* ASSIGNMENT: Please return each record exactly, leaving nothing out.

* Plain-text document sources:
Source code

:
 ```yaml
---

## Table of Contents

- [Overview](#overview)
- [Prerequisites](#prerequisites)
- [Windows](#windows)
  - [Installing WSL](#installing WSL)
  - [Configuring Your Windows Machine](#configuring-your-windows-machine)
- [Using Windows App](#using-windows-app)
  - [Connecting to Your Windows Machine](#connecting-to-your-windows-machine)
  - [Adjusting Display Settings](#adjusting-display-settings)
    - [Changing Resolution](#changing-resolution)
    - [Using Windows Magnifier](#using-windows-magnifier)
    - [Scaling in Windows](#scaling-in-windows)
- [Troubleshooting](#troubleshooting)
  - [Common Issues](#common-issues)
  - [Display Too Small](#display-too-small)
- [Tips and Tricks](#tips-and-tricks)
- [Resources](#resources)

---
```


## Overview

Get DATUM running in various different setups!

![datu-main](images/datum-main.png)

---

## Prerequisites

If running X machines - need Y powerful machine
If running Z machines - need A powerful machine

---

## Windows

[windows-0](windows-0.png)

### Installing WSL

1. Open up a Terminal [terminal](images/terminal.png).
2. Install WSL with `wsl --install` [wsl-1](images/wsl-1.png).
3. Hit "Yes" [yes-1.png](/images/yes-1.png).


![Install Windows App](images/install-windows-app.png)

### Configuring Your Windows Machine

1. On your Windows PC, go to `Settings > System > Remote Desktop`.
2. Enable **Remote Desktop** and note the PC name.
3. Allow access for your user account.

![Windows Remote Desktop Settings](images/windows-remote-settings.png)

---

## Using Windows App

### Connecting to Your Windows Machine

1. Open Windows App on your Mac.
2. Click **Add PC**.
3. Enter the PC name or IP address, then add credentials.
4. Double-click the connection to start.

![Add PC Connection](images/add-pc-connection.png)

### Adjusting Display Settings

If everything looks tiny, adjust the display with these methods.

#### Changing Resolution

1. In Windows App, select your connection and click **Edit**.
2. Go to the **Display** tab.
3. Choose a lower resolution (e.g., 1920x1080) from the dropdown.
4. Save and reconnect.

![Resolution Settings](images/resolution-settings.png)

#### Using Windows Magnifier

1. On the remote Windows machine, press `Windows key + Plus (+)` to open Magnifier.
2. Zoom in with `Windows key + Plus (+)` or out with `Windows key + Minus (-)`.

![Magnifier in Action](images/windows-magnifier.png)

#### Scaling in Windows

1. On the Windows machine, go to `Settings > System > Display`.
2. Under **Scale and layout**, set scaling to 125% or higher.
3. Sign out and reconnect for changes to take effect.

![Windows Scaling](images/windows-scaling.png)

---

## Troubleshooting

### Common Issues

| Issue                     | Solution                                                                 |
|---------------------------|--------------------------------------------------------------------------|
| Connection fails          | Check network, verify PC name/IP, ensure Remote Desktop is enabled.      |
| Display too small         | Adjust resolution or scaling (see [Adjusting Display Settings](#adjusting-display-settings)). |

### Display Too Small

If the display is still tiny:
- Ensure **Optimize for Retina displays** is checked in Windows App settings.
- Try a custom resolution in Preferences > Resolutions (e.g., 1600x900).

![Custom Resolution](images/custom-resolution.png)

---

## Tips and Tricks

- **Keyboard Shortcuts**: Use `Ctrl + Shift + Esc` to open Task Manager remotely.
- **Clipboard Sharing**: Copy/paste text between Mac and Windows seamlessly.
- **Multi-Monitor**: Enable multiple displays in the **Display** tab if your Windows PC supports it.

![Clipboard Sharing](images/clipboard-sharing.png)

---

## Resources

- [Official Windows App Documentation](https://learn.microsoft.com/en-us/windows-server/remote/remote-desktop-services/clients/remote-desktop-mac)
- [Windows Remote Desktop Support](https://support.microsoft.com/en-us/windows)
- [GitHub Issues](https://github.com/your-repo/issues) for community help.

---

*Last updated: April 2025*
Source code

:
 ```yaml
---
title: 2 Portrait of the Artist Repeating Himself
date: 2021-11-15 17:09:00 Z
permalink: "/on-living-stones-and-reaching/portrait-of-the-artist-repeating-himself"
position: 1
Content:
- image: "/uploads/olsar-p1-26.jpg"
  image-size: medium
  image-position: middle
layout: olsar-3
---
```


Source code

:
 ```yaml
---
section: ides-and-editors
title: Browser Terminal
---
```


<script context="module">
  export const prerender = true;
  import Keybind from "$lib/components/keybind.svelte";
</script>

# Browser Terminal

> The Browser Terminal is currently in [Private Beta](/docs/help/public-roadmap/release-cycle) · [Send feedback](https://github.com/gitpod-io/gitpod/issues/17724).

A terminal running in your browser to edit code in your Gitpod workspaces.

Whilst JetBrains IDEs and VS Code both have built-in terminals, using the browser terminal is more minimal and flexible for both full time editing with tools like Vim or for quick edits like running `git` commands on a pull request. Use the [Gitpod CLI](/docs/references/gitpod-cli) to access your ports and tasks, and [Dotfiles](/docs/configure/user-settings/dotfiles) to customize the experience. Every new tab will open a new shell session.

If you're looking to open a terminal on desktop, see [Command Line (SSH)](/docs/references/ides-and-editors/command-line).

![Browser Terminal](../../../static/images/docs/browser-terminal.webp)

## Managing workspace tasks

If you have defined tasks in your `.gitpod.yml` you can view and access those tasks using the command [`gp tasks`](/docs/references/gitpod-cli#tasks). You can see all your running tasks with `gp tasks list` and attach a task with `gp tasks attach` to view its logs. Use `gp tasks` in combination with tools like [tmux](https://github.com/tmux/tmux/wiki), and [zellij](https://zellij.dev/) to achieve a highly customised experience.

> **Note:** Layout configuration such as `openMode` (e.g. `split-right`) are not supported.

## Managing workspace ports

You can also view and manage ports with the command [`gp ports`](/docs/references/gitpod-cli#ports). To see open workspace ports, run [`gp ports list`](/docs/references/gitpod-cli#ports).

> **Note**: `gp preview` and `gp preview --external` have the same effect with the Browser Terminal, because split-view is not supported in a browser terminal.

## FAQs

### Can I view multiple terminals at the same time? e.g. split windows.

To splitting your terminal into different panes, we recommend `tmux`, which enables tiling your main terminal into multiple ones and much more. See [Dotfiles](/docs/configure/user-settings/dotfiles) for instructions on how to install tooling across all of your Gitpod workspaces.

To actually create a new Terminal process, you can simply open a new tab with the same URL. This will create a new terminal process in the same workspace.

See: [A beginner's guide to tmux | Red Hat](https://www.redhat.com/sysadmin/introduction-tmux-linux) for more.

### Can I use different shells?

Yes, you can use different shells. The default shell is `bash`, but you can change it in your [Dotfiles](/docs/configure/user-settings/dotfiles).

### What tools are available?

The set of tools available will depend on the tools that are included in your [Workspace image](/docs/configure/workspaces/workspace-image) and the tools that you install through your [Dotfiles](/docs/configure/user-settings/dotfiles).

* YOUR SOLUTION:
Source code

:
 ```yaml
---

## Table of Contents

- [Overview](#overview)
- [Prerequisites](#prerequisites)
- [Windows](#windows)
  - [Installing WSL](#installing WSL)
  - [Configuring Your Windows Machine](#configuring-your-windows-machine)
- [Using Windows App](#using-windows-app)
  - [Connecting to Your Windows Machine](#connecting-to-your-windows-machine)
  - [Adjusting Display Settings](#adjusting-display-settings)
    - [Changing Resolution](#changing-resolution)
    - [Using Windows Magnifier](#using-windows-magnifier)
    - [Scaling in Windows](#scaling-in-windows)
- [Troubleshooting](#troubleshooting)
  - [Common Issues](#common-issues)
  - [Display Too Small](#display-too-small)
- [Tips and Tricks](#tips-and-tricks)
- [Resources](#resources)

---
```


## Overview

Get DATUM running in various different setups!

![datu-main](images/datum-main.png)

---

## Prerequisites

If running X machines - need Y powerful machine
If running Z machines - need A powerful machine

---

## Windows

[windows-0](windows-0.png)

### Installing WSL

1. Open up a Terminal [terminal](images/terminal.png).
2. Install WSL with `wsl --install` [wsl-1](images/wsl-1.png).
3. Hit "Yes" [yes-1.png](/images/yes-1.png).


![Install Windows App](images/install-windows-app.png)

### Configuring Your Windows Machine

1. On your Windows PC, go to `Settings > System > Remote Desktop`.
2. Enable **Remote Desktop** and note the PC name.
3. Allow access for your user account.

![Windows Remote Desktop Settings](images/windows-remote-settings.png)

---

## Using Windows App

### Connecting to Your Windows Machine

1. Open Windows App on your Mac.
2. Click **Add PC**.
3. Enter the PC name or IP address, then add credentials.
4. Double-click the connection to start.

![Add PC Connection](images/add-pc-connection.png)

### Adjusting Display Settings

If everything looks tiny, adjust the display with these methods.

#### Changing Resolution

1. In Windows App, select your connection and click **Edit**.
2. Go to the **Display** tab.
3. Choose a lower resolution (e.g., 1920x1080) from the dropdown.
4. Save and reconnect.

![Resolution Settings](images/resolution-settings.png)

#### Using Windows Magnifier

1. On the remote Windows machine, press `Windows key + Plus (+)` to open Magnifier.
2. Zoom in with `Windows key + Plus (+)` or out with `Windows key + Minus (-)`.

![Magnifier in Action](images/windows-magnifier.png)

#### Scaling in Windows

1. On the Windows machine, go to `Settings > System > Display`.
2. Under **Scale and layout**, set scaling to 125% or higher.
3. Sign out and reconnect for changes to take effect.

![Windows Scaling](images/windows-scaling.png)

---

## Troubleshooting

### Common Issues

| Issue                     | Solution                                                                 |
|---------------------------|--------------------------------------------------------------------------|
| Connection fails          | Check network, verify PC name/IP, ensure Remote Desktop is enabled.      |
| Display too small         | Adjust resolution or scaling (see [Adjusting Display Settings](#adjusting-display-settings)). |

### Display Too Small

If the display is still tiny:
- Ensure **Optimize for Retina displays** is checked in Windows App settings.
- Try a custom resolution in Preferences > Resolutions (e.g., 1600x900).

![Custom Resolution](images/custom-resolution.png)

---

## Tips and Tricks

- **Keyboard Shortcuts**: Use `Ctrl + Shift + Esc` to open Task Manager remotely.
- **Clipboard Sharing**: Copy/paste text between Mac and Windows seamlessly.
- **Multi-Monitor**: Enable multiple displays in the **Display** tab if your Windows PC supports it.

![Clipboard Sharing](images/clipboard-sharing.png)

---

## Resources

- [Official Windows App Documentation](https://learn.microsoft.com/en-us/windows-server/remote/remote-desktop-services/clients/remote-desktop-mac)
- [Windows Remote Desktop Support](https://support.microsoft.com/en-us/windows)
- [GitHub Issues](https://github.com/your-repo/issues) for community help.

---

*Last updated: April 2025*
Source code

:
 ```yaml
---
title: 2 Portrait of the Artist Repeating Himself
date: 2021-11-15 17:09:00 Z
permalink: "/on-living-stones-and-reaching/portrait-of-the-artist-repeating-himself"
position: 1
Content:
- image: "/uploads/olsar-p1-26.jpg"
  image-size: medium
  image-position: middle
layout: olsar-3
---
```


Source code

:
 ```yaml
---
section: ides-and-editors
title: Browser Terminal
---
```


<script context="module">
  export const prerender = true;
  import Keybind from "$lib/components/keybind.svelte";
</script>

# Browser Terminal

> The Browser Terminal is currently in [Private Beta](/docs/help/public-roadmap/release-cycle) · [Send feedback](https://github.com/gitpod-io/gitpod/issues/17724).

A terminal running in your browser to edit code in your Gitpod workspaces.

Whilst JetBrains IDEs and VS Code both have built-in terminals, using the browser terminal is more minimal and flexible for both full time editing with tools like Vim or for quick edits like running `git` commands on a pull request. Use the [Gitpod CLI](/docs/references/gitpod-cli) to access your ports and tasks, and [Dotfiles](/docs/configure/user-settings/dotfiles) to customize the experience. Every new tab will open a new shell session.

If you're looking to open a terminal on desktop, see [Command Line (SSH)](/docs/references/ides-and-editors/command-line).

![Browser Terminal](../../../static/images/docs/browser-terminal.webp)

## Managing workspace tasks

If you have defined tasks in your `.gitpod.yml` you can view and access those tasks using the command [`gp tasks`](/docs/references/gitpod-cli#tasks). You can see all your running tasks with `gp tasks list` and attach a task with `gp tasks attach` to view its logs. Use `gp tasks` in combination with tools like [tmux](https://github.com/tmux/tmux/wiki), and [zellij](https://zellij.dev/) to achieve a highly customised experience.

> **Note:** Layout configuration such as `openMode` (e.g. `split-right`) are not supported.

## Managing workspace ports

You can also view and manage ports with the command [`gp ports`](/docs/references/gitpod-cli#ports). To see open workspace ports, run [`gp ports list`](/docs/references/gitpod-cli#ports).

> **Note**: `gp preview` and `gp preview --external` have the same effect with the Browser Terminal, because split-view is not supported in a browser terminal.

## FAQs

### Can I view multiple terminals at the same time? e.g. split windows.

To splitting your terminal into different panes, we recommend `tmux`, which enables tiling your main terminal into multiple ones and much more. See [Dotfiles](/docs/configure/user-settings/dotfiles) for instructions on how to install tooling across all of your Gitpod workspaces.

To actually create a new Terminal process, you can simply open a new tab with the same URL. This will create a new terminal process in the same workspace.

See: [A beginner's guide to tmux | Red Hat](https://www.redhat.com/sysadmin/introduction-tmux-linux) for more.

### Can I use different shells?

Yes, you can use different shells. The default shell is `bash`, but you can change it in your [Dotfiles](/docs/configure/user-settings/dotfiles).

### What tools are available?

The set of tools available will depend on the tools that are included in your [Workspace image](/docs/configure/workspaces/workspace-image) and the tools that you install through your [Dotfiles](/docs/configure/user-settings/dotfiles).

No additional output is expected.